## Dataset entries
== == ==
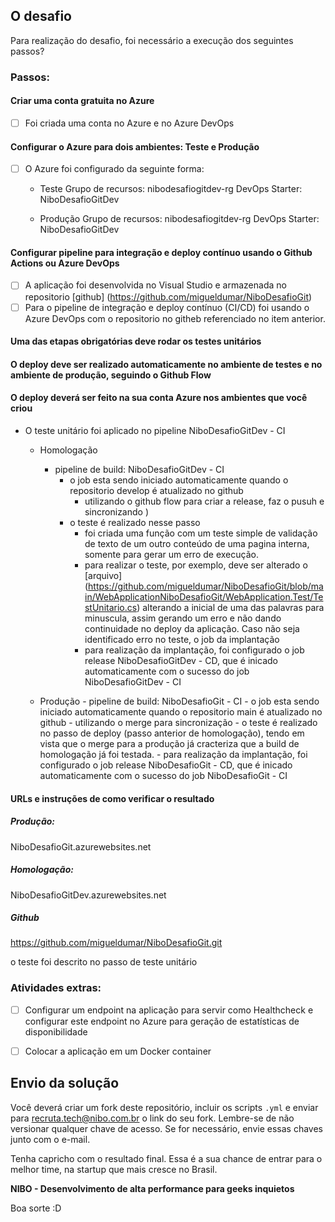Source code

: ## O desafio

Para realização do desafio, foi necessário a execução dos seguintes passos?

### Passos:

#### Criar uma conta gratuita no Azure
- [ ] Foi criada uma conta no Azure e no Azure DevOps

#### Configurar o Azure para dois ambientes: Teste e Produção
- [ ] O Azure foi configurado da seguinte forma: 
	- Teste 
		Grupo de recursos: nibodesafiogitdev-rg
		DevOps Starter: NiboDesafioGitDev

	- Produção
		Grupo de recursos: nibodesafiogitdev-rg
		DevOps Starter: NiboDesafioGitDev	
	
#### Configurar pipeline para integração e deploy contínuo usando o Github Actions ou Azure DevOps
- [ ] A aplicação foi desenvolvida no Visual Studio e armazenada no repositorio [github] (https://github.com/migueldumar/NiboDesafioGit)
- [ ] Para o pipeline de integração e deploy contínuo (CI/CD) foi usando o Azure DevOps com o repositorio no githeb referenciado no item anterior. 

#### Uma das etapas obrigatórias deve rodar os testes unitários
#### O deploy deve ser realizado automaticamente no ambiente de testes e no ambiente de produção, seguindo o Github Flow
#### O deploy deverá ser feito na sua conta Azure nos ambientes que você criou

- O teste unitário foi aplicado no pipeline NiboDesafioGitDev - CI
	- Homologação
		- pipeline de build: NiboDesafioGitDev - CI
			- o job esta sendo iniciado automaticamente quando o repositorio develop é atualizado no github 
				- utilizando o github flow para criar a release, faz o pusuh e sincronizando )
			- o teste é realizado nesse passo
				- foi criada uma função com um teste simple de validação de texto de um outro conteúdo de uma pagina interna, somente para gerar um erro de execução.
				- para realizar o teste, por exemplo, deve ser alterado o [arquivo] (https://github.com/migueldumar/NiboDesafioGit/blob/main/WebApplicationNiboDesafioGit/WebApplication.Test/TestUnitario.cs) alterando a inicial de uma das palavras para minuscula,
				assim gerando um erro e não dando continuidade no deploy da aplicação. Caso não seja identificado erro no teste, o job da implantação
				- para realização da implantação, foi configurado o job release NiboDesafioGitDev - CD, que é inicado automaticamente com o sucesso do job NiboDesafioGitDev - CI				
				
				
	- Produção
			- pipeline de build: NiboDesafioGit - CI
			- o job esta sendo iniciado automaticamente quando o repositorio main é atualizado no github 
				- utilizando o merge para sincronização
			- o teste é realizado no passo de deploy (passo anterior de homologação), tendo em vista que o merge para a produção já cracteriza que a build de homologação já foi testada.
			- para realização da implantação, foi configurado o job release NiboDesafioGit - CD, que é inicado automaticamente com o sucesso do job NiboDesafioGit - CI
		
    
#### URLs e instruções de como verificar o resultado

##### Produção: 
NiboDesafioGit.azurewebsites.net

##### Homologação:
NiboDesafioGitDev.azurewebsites.net

##### Github
https://github.com/migueldumar/NiboDesafioGit.git

o teste foi descrito no passo de teste unitário

### Atividades extras:
- [ ] Configurar um endpoint na aplicação para servir como Healthcheck e configurar este endpoint no Azure para geração de estatísticas de disponibilidade
- [ ] Colocar a aplicação em um Docker container


## Envio da solução
Você deverá criar um fork deste repositório, incluir os scripts `.yml` e enviar para recruta.tech@nibo.com.br o link do seu fork. Lembre-se de não versionar qualquer chave de acesso. Se for necessário, envie essas chaves junto com o e-mail.

Tenha capricho com o resultado final. Essa é a sua chance de entrar para o melhor time, na startup que mais cresce no Brasil.

**NIBO - Desenvolvimento de alta performance para geeks inquietos**

Boa sorte :D
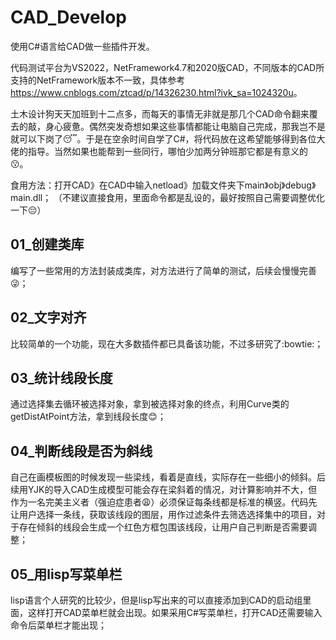 # CAD_Develop
 使用C#语言给CAD做一些插件开发。

代码测试平台为VS2022，NetFramework4.7和2020版CAD，不同版本的CAD所支持的NetFramework版本不一致，具体参考<https://www.cnblogs.com/ztcad/p/14326230.html?ivk_sa=1024320u>。

土木设计狗天天加班到十二点多，而每天的事情无非就是那几个CAD命令翻来覆去的敲，身心疲惫。偶然突发奇想如果这些事情都能让电脑自己完成，那我岂不是就可以下岗了:sleeping:。于是在空余时间自学了C#，将代码放在这希望能够得到各位大佬的指导。当然如果也能帮到一些同行，哪怕少加两分钟班那它都是有意义的:kissing:。

食用方法：打开CAD》在CAD中输入netload》加载文件夹下main》obj》debug》main.dll；
（不建议直接食用，里面命令都是乱设的，最好按照自己需要调整优化一下:pensive:）

## 01_创建类库
编写了一些常用的方法封装成类库，对方法进行了简单的测试，后续会慢慢完善:stuck_out_tongue_winking_eye:；

## 02_文字对齐
比较简单的一个功能，现在大多数插件都已具备该功能，不过多研究了:bowtie:；

## 03_统计线段长度
通过选择集去循环被选择对象，拿到被选择对象的终点，利用Curve类的getDistAtPoint方法，拿到线段长度:blush:；

## 04_判断线段是否为斜线
自己在画模板图的时候发现一些梁线，看着是直线，实际存在一些细小的倾斜。后续用YJK的导入CAD生成模型可能会存在梁斜着的情况，对计算影响并不大，但作为一名完美主义者（强迫症患者:weary:）必须保证每条线都是标准的横竖。代码先让用户选择一条线，获取该线段的图层，用作过滤条件去筛选选择集中的项目，对于存在倾斜的线段会生成一个红色方框包围该线段，让用户自己判断是否需要调整；

## 05_用lisp写菜单栏
lisp语言个人研究的比较少，但是lisp写出来的可以直接添加到CAD的启动组里面，这样打开CAD菜单栏就会出现。如果采用C#写菜单栏，打开CAD还需要输入命令后菜单栏才能出现；
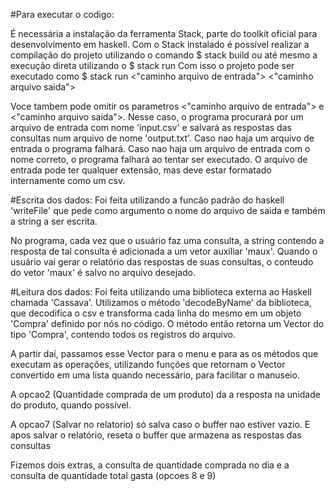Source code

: #Para executar o codigo:
 
 É necessária a instalação da ferramenta Stack, parte do toolkit oficial para desenvolvimento
 em haskell.
 Com o Stack instalado é possível realizar a compilação do projeto utilizando o comando
 $ stack build
 ou até mesmo a execução direta utilizando o
 $ stack run
 Com isso o projeto pode ser executado como
 $ stack run <"caminho arquivo de entrada"> <"caminho arquivo saida">

 Voce tambem pode omitir os parametros <"caminho arquivo de entrada"> e <"caminho arquivo saida">.
 Nesse caso, o programa procurará por um arquivo de entrada com nome 'input.csv' e salvará
 as respostas das consultas num arquivo de nome 'output.txt'. Caso nao haja um arquivo de 
 entrada o programa falhará. Caso nao haja um arquivo de entrada com o nome correto, o programa
 falhará ao tentar ser executado. O arquivo de entrada pode ter qualquer extensão, mas deve
 estar formatado internamente como um csv.

#Escrita dos dados:
 Foi feita utilizando a funcão padrão do haskell 'writeFile' que pede como argumento o nome
 do arquivo de saida e também a string a ser escrita.

 No programa, cada vez que o usuário faz uma consulta, a string contendo a resposta de tal
 consulta é adicionada a um vetor auxiliar 'maux'. Quando o usuário vai gerar o relatório das
 respostas de suas consultas, o conteudo do vetor 'maux' é salvo no arquivo desejado.

#Leitura dos dados:
 Foi feita utilizando uma biblioteca externa ao Haskell chamada 'Cassava'.
 Utilizamos o método 'decodeByName' da biblioteca, que decodifica o csv e transforma
 cada linha do mesmo em um objeto 'Compra' definido por nós no código. O método então retorna
 um Vector do tipo 'Compra', contendo todos os registros do arquivo.
 
 A partir daí, passamos esse Vector para o menu e para as os métodos que executam as operações,
 utilizando funções que retornam o Vector convertido em uma lista quando necessário, 
 para facilitar o manuseio.
 


A opcao2 (Quantidade comprada de um produto) da a resposta na unidade do produto, quando possível.

A opcao7 (Salvar no relatorio) só salva caso o buffer nao estiver vazio. E apos salvar o relatório,
reseta o buffer que armazena as respostas das consultas

Fizemos dois extras, a consulta de quantidade comprada no dia e a consulta de quantidade total gasta
(opcoes 8 e 9)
== == ==
Filter the records above for "criada" and copy every matching line.

- [ ] Foi criada uma conta no Azure e no Azure DevOps
				- foi criada uma função com um teste simple de validação de texto de um outro conteúdo de uma pagina interna, somente para gerar um erro de execução.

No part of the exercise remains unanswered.